*** Records provided Section Begins ***
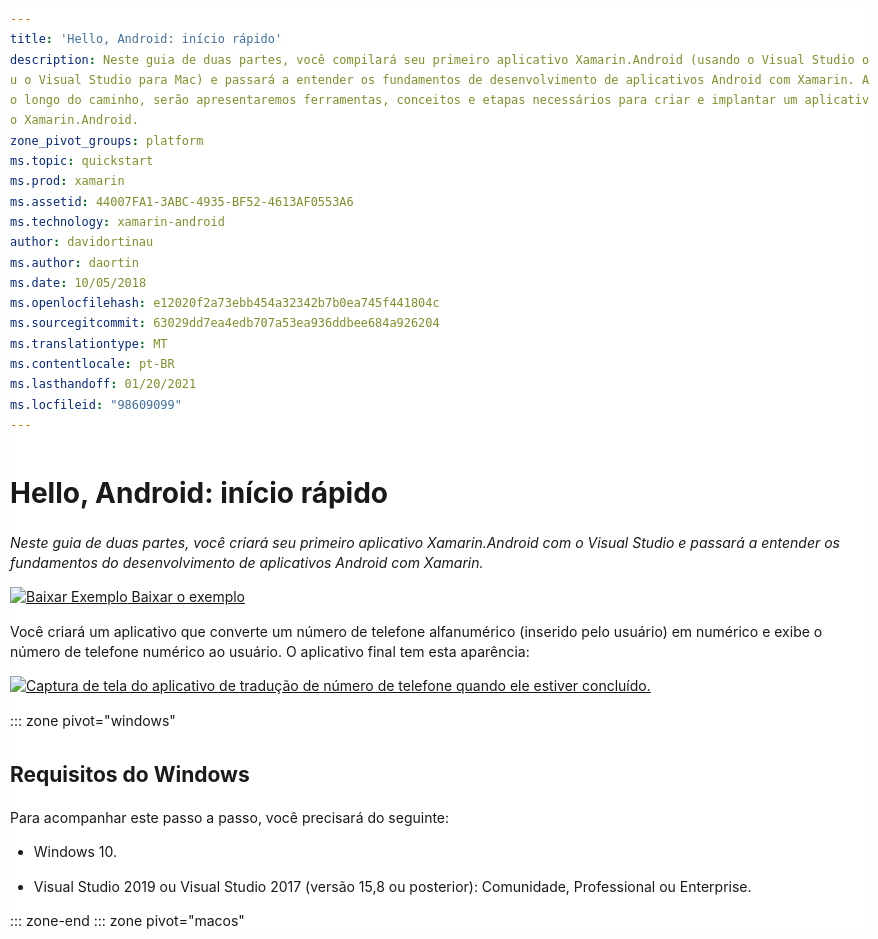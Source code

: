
 ```yaml
---
title: 'Hello, Android: início rápido'
description: Neste guia de duas partes, você compilará seu primeiro aplicativo Xamarin.Android (usando o Visual Studio ou o Visual Studio para Mac) e passará a entender os fundamentos de desenvolvimento de aplicativos Android com Xamarin. Ao longo do caminho, serão apresentaremos ferramentas, conceitos e etapas necessários para criar e implantar um aplicativo Xamarin.Android.
zone_pivot_groups: platform
ms.topic: quickstart
ms.prod: xamarin
ms.assetid: 44007FA1-3ABC-4935-BF52-4613AF0553A6
ms.technology: xamarin-android
author: davidortinau
ms.author: daortin
ms.date: 10/05/2018
ms.openlocfilehash: e12020f2a73ebb454a32342b7b0ea745f441804c
ms.sourcegitcommit: 63029dd7ea4edb707a53ea936ddbee684a926204
ms.translationtype: MT
ms.contentlocale: pt-BR
ms.lasthandoff: 01/20/2021
ms.locfileid: "98609099"
---
```

# <a name="hello-android-quickstart"></a>Hello, Android: início rápido

_Neste guia de duas partes, você criará seu primeiro aplicativo Xamarin.Android com o Visual Studio e passará a entender os fundamentos do desenvolvimento de aplicativos Android com Xamarin._

[![Baixar Exemplo](~/media/shared/download.png) Baixar o exemplo](/samples/xamarin/monodroid-samples/phoneword)

Você criará um aplicativo que converte um número de telefone alfanumérico (inserido pelo usuário) em numérico e exibe o número de telefone numérico ao usuário. O aplicativo final tem esta aparência:

[![Captura de tela do aplicativo de tradução de número de telefone quando ele estiver concluído.](hello-android-quickstart-images/vs/15-running-app-sml.png)](hello-android-quickstart-images/vs/15-running-app.png#lightbox)

::: zone pivot="windows"

## <a name="windows-requirements"></a>Requisitos do Windows

Para acompanhar este passo a passo, você precisará do seguinte:

- Windows 10.

- Visual Studio 2019 ou Visual Studio 2017 (versão 15,8 ou posterior): Comunidade, Professional ou Enterprise.

::: zone-end
::: zone pivot="macos"
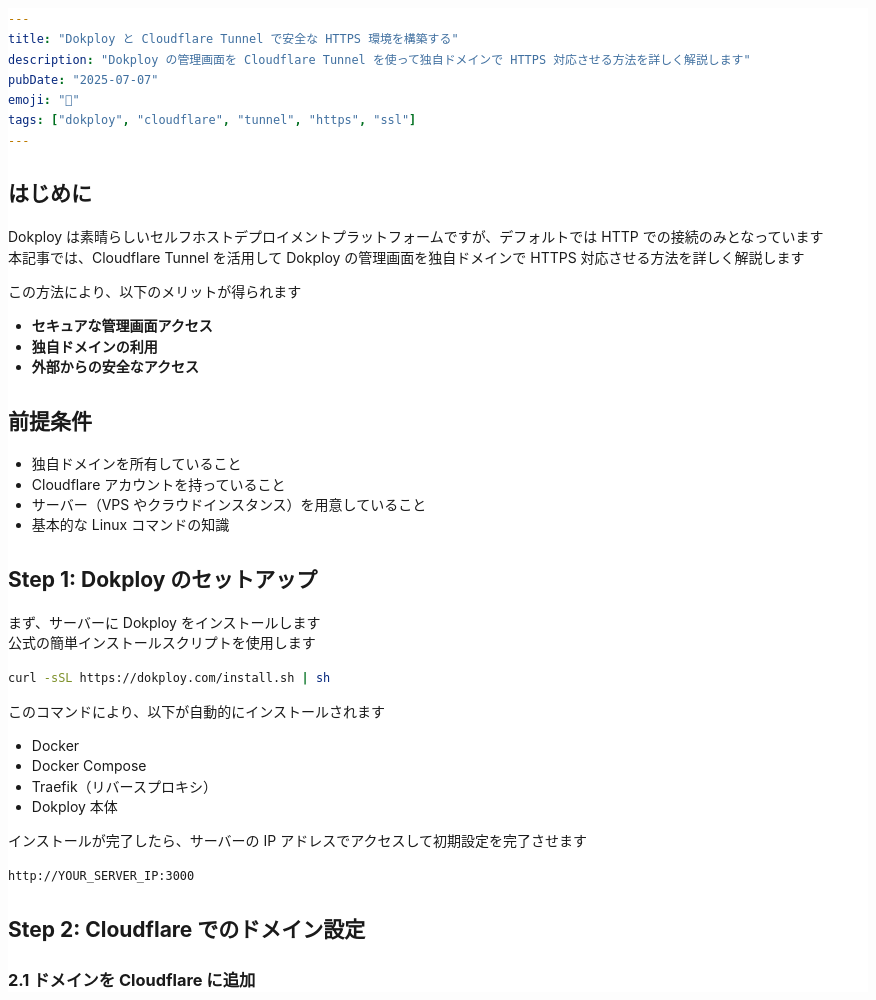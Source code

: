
 ```yaml
---
title: "Dokploy と Cloudflare Tunnel で安全な HTTPS 環境を構築する"
description: "Dokploy の管理画面を Cloudflare Tunnel を使って独自ドメインで HTTPS 対応させる方法を詳しく解説します"
pubDate: "2025-07-07"
emoji: "🔐"
tags: ["dokploy", "cloudflare", "tunnel", "https", "ssl"]
---
```


## はじめに

Dokploy は素晴らしいセルフホストデプロイメントプラットフォームですが、デフォルトでは HTTP での接続のみとなっています  
本記事では、Cloudflare Tunnel を活用して Dokploy の管理画面を独自ドメインで HTTPS 対応させる方法を詳しく解説します

この方法により、以下のメリットが得られます

- **セキュアな管理画面アクセス**
- **独自ドメインの利用**
- **外部からの安全なアクセス**

## 前提条件

- 独自ドメインを所有していること
- Cloudflare アカウントを持っていること
- サーバー（VPS やクラウドインスタンス）を用意していること
- 基本的な Linux コマンドの知識

## Step 1: Dokploy のセットアップ

まず、サーバーに Dokploy をインストールします  
公式の簡単インストールスクリプトを使用します

```bash
curl -sSL https://dokploy.com/install.sh | sh
```

このコマンドにより、以下が自動的にインストールされます

- Docker
- Docker Compose
- Traefik（リバースプロキシ）
- Dokploy 本体

インストールが完了したら、サーバーの IP アドレスでアクセスして初期設定を完了させます

```
http://YOUR_SERVER_IP:3000
```

## Step 2: Cloudflare でのドメイン設定

### 2.1 ドメインを Cloudflare に追加
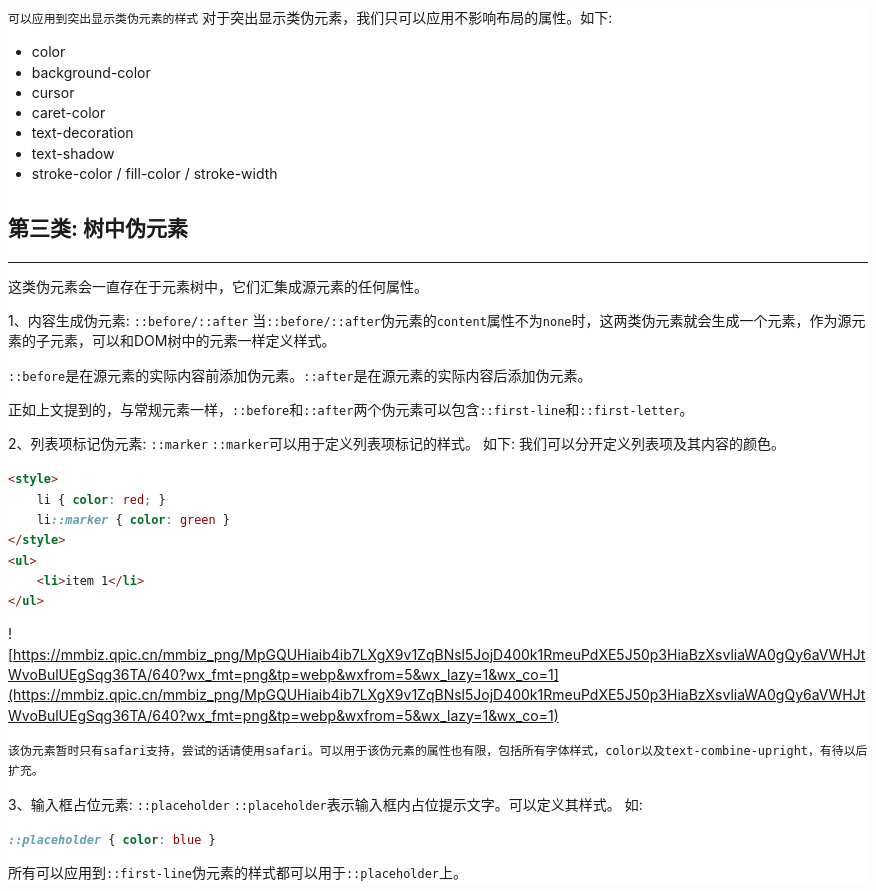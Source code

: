 `可以应用到突出显示类伪元素的样式`
对于突出显示类伪元素，我们只可以应用不影响布局的属性。如下:
* color
* background-color
* cursor
* caret-color
* text-decoration
* text-shadow
* stroke-color / fill-color / stroke-width

## 第三类: 树中伪元素
***
这类伪元素会一直存在于元素树中，它们汇集成源元素的任何属性。

1、内容生成伪元素: `::before/::after`
当`::before/::after`伪元素的`content`属性不为`none`时，这两类伪元素就会生成一个元素，作为源元素的子元素，可以和DOM树中的元素一样定义样式。

`::before`是在源元素的实际内容前添加伪元素。`::after`是在源元素的实际内容后添加伪元素。

正如上文提到的，与常规元素一样，`::before`和`::after`两个伪元素可以包含`::first-line`和`::first-letter`。

2、列表项标记伪元素: `::marker`
`::marker`可以用于定义列表项标记的样式。
如下: 我们可以分开定义列表项及其内容的颜色。
```html
<style>
    li { color: red; }
    li::marker { color: green }
</style>
<ul>
    <li>item 1</li>
</ul>
```

![https://mmbiz.qpic.cn/mmbiz_png/MpGQUHiaib4ib7LXgX9v1ZqBNsl5JojD400k1RmeuPdXE5J50p3HiaBzXsvliaWA0gQy6aVWHJtWvoBulUEgSqg36TA/640?wx_fmt=png&tp=webp&wxfrom=5&wx_lazy=1&wx_co=1](https://mmbiz.qpic.cn/mmbiz_png/MpGQUHiaib4ib7LXgX9v1ZqBNsl5JojD400k1RmeuPdXE5J50p3HiaBzXsvliaWA0gQy6aVWHJtWvoBulUEgSqg36TA/640?wx_fmt=png&tp=webp&wxfrom=5&wx_lazy=1&wx_co=1)

`该伪元素暂时只有safari支持，尝试的话请使用safari。可以用于该伪元素的属性也有限，包括所有字体样式，color以及text-combine-upright，有待以后扩充。`

3、输入框占位元素: `::placeholder`
`::placeholder`表示输入框内占位提示文字。可以定义其样式。
如:
```css
::placeholder { color: blue }
```
所有可以应用到`::first-line`伪元素的样式都可以用于`::placeholder`上。


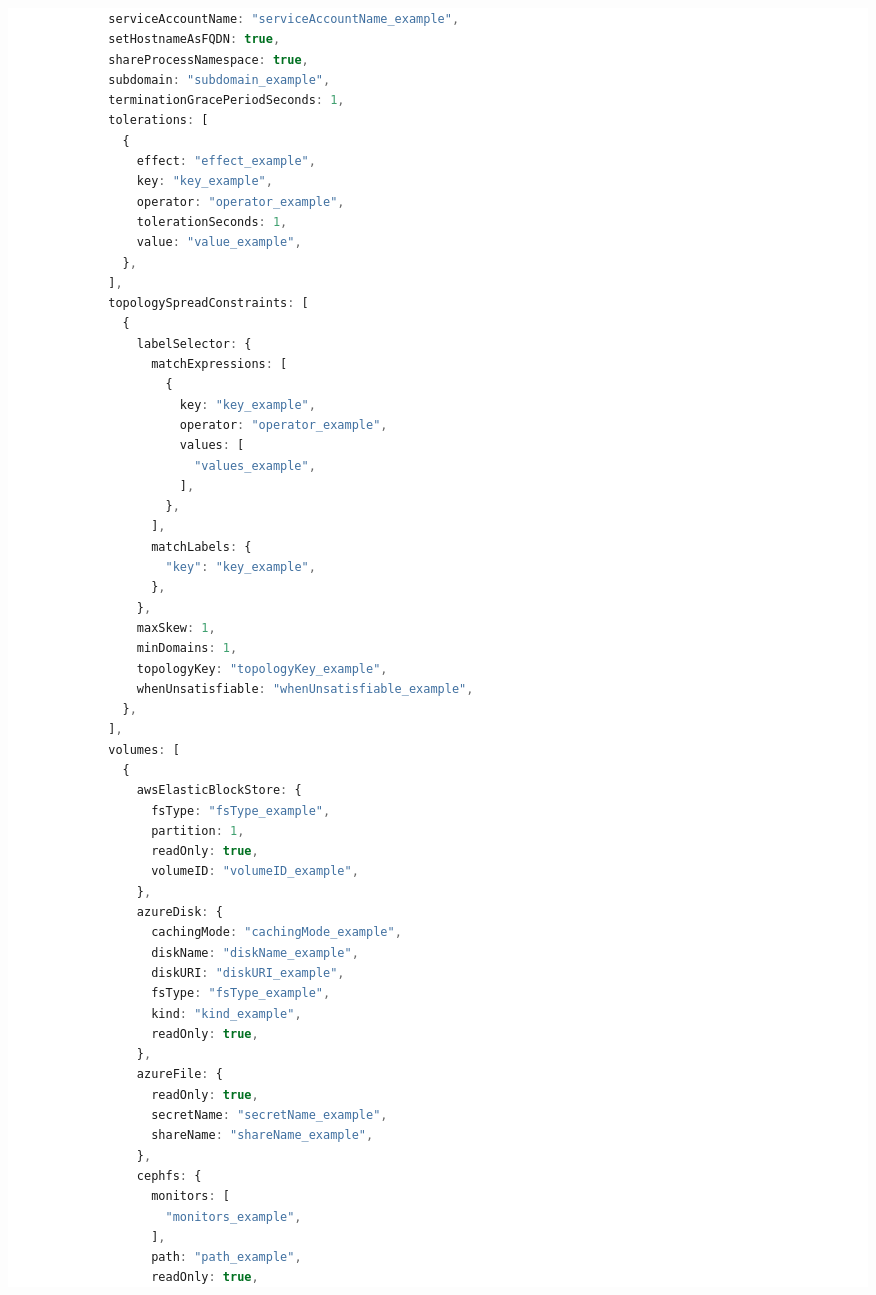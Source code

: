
 ```typescript
              serviceAccountName: "serviceAccountName_example",
              setHostnameAsFQDN: true,
              shareProcessNamespace: true,
              subdomain: "subdomain_example",
              terminationGracePeriodSeconds: 1,
              tolerations: [
                {
                  effect: "effect_example",
                  key: "key_example",
                  operator: "operator_example",
                  tolerationSeconds: 1,
                  value: "value_example",
                },
              ],
              topologySpreadConstraints: [
                {
                  labelSelector: {
                    matchExpressions: [
                      {
                        key: "key_example",
                        operator: "operator_example",
                        values: [
                          "values_example",
                        ],
                      },
                    ],
                    matchLabels: {
                      "key": "key_example",
                    },
                  },
                  maxSkew: 1,
                  minDomains: 1,
                  topologyKey: "topologyKey_example",
                  whenUnsatisfiable: "whenUnsatisfiable_example",
                },
              ],
              volumes: [
                {
                  awsElasticBlockStore: {
                    fsType: "fsType_example",
                    partition: 1,
                    readOnly: true,
                    volumeID: "volumeID_example",
                  },
                  azureDisk: {
                    cachingMode: "cachingMode_example",
                    diskName: "diskName_example",
                    diskURI: "diskURI_example",
                    fsType: "fsType_example",
                    kind: "kind_example",
                    readOnly: true,
                  },
                  azureFile: {
                    readOnly: true,
                    secretName: "secretName_example",
                    shareName: "shareName_example",
                  },
                  cephfs: {
                    monitors: [
                      "monitors_example",
                    ],
                    path: "path_example",
                    readOnly: true,
```
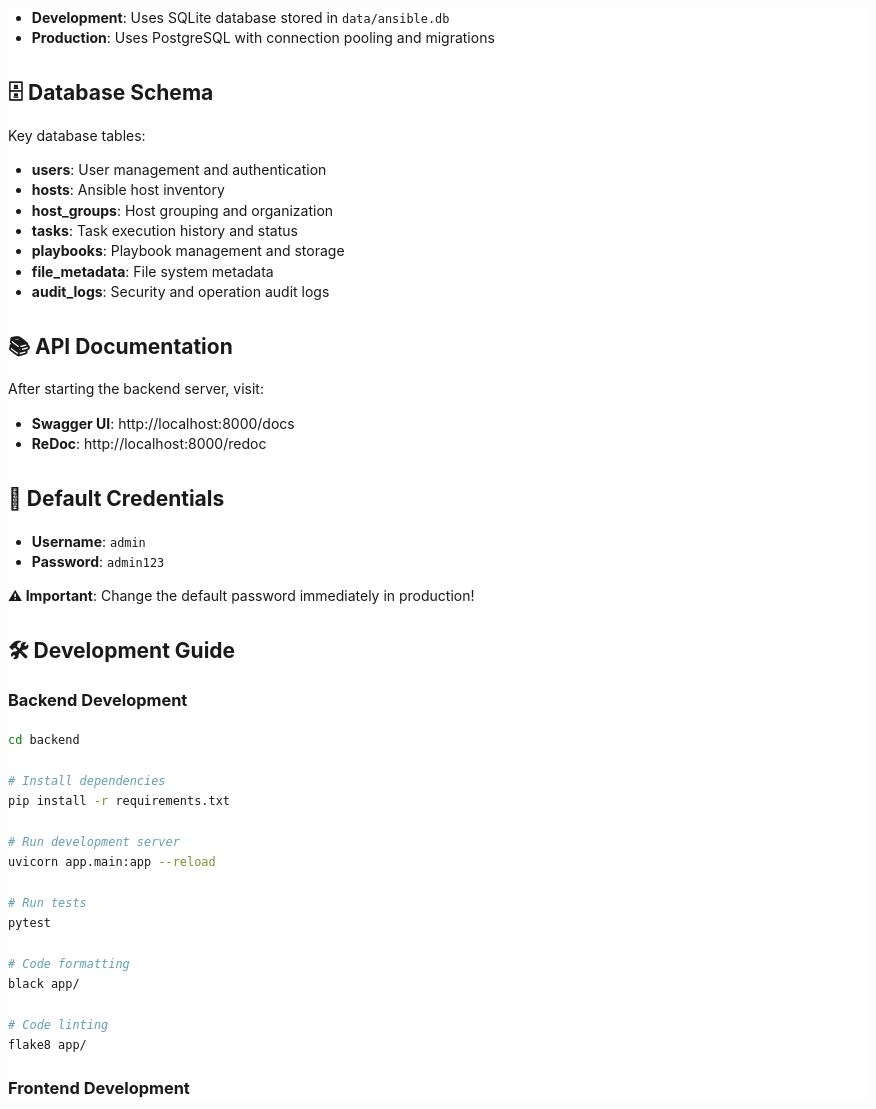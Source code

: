 - **Development**: Uses SQLite database stored in `data/ansible.db`
- **Production**: Uses PostgreSQL with connection pooling and migrations

## 🗄️ Database Schema

Key database tables:

- **users**: User management and authentication
- **hosts**: Ansible host inventory
- **host_groups**: Host grouping and organization  
- **tasks**: Task execution history and status
- **playbooks**: Playbook management and storage
- **file_metadata**: File system metadata
- **audit_logs**: Security and operation audit logs

## 📚 API Documentation

After starting the backend server, visit:
- **Swagger UI**: http://localhost:8000/docs
- **ReDoc**: http://localhost:8000/redoc

## 🔐 Default Credentials

- **Username**: `admin`
- **Password**: `admin123`

**⚠️ Important**: Change the default password immediately in production!

## 🛠️ Development Guide

### Backend Development

```bash
cd backend

# Install dependencies
pip install -r requirements.txt

# Run development server
uvicorn app.main:app --reload

# Run tests
pytest

# Code formatting
black app/

# Code linting
flake8 app/
```

### Frontend Development
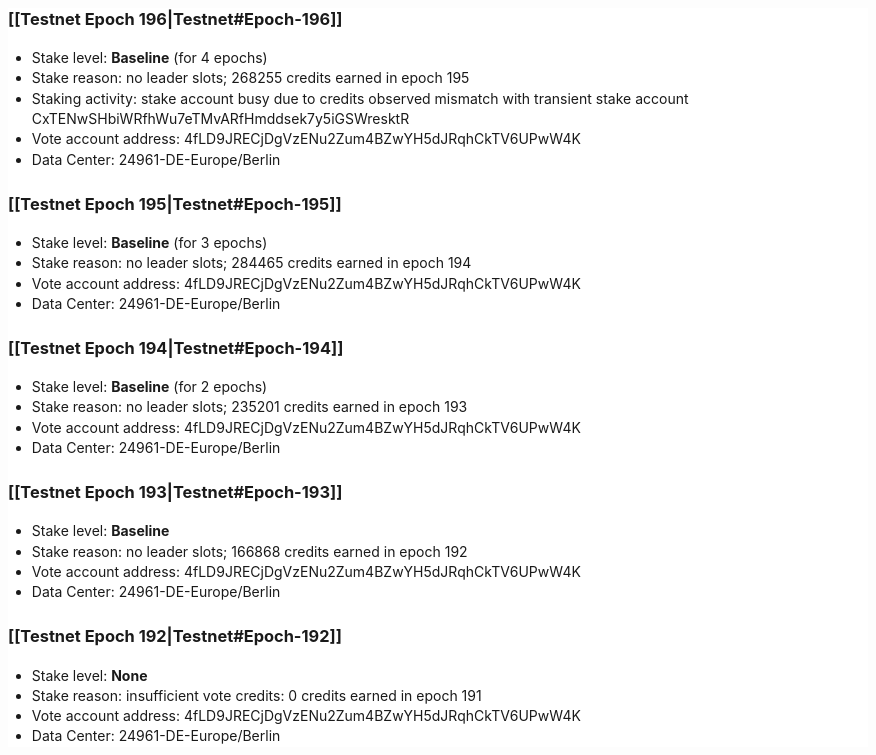 ### [[Testnet Epoch 196|Testnet#Epoch-196]]
* Stake level: **Baseline** (for 4 epochs)
* Stake reason: no leader slots; 268255 credits earned in epoch 195
* Staking activity: stake account busy due to credits observed mismatch with transient stake account CxTENwSHbiWRfhWu7eTMvARfHmddsek7y5iGSWresktR
* Vote account address: 4fLD9JRECjDgVzENu2Zum4BZwYH5dJRqhCkTV6UPwW4K
* Data Center: 24961-DE-Europe/Berlin
### [[Testnet Epoch 195|Testnet#Epoch-195]]
* Stake level: **Baseline** (for 3 epochs)
* Stake reason: no leader slots; 284465 credits earned in epoch 194
* Vote account address: 4fLD9JRECjDgVzENu2Zum4BZwYH5dJRqhCkTV6UPwW4K
* Data Center: 24961-DE-Europe/Berlin
### [[Testnet Epoch 194|Testnet#Epoch-194]]
* Stake level: **Baseline** (for 2 epochs)
* Stake reason: no leader slots; 235201 credits earned in epoch 193
* Vote account address: 4fLD9JRECjDgVzENu2Zum4BZwYH5dJRqhCkTV6UPwW4K
* Data Center: 24961-DE-Europe/Berlin
### [[Testnet Epoch 193|Testnet#Epoch-193]]
* Stake level: **Baseline**
* Stake reason: no leader slots; 166868 credits earned in epoch 192
* Vote account address: 4fLD9JRECjDgVzENu2Zum4BZwYH5dJRqhCkTV6UPwW4K
* Data Center: 24961-DE-Europe/Berlin
### [[Testnet Epoch 192|Testnet#Epoch-192]]
* Stake level: **None**
* Stake reason: insufficient vote credits: 0 credits earned in epoch 191
* Vote account address: 4fLD9JRECjDgVzENu2Zum4BZwYH5dJRqhCkTV6UPwW4K
* Data Center: 24961-DE-Europe/Berlin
*** Records provided Section Ends ***
▶ [Work order]
Count the lines above in which the string "partes" occurs, and write the number with no other text.

▶ [Completed exercise]
2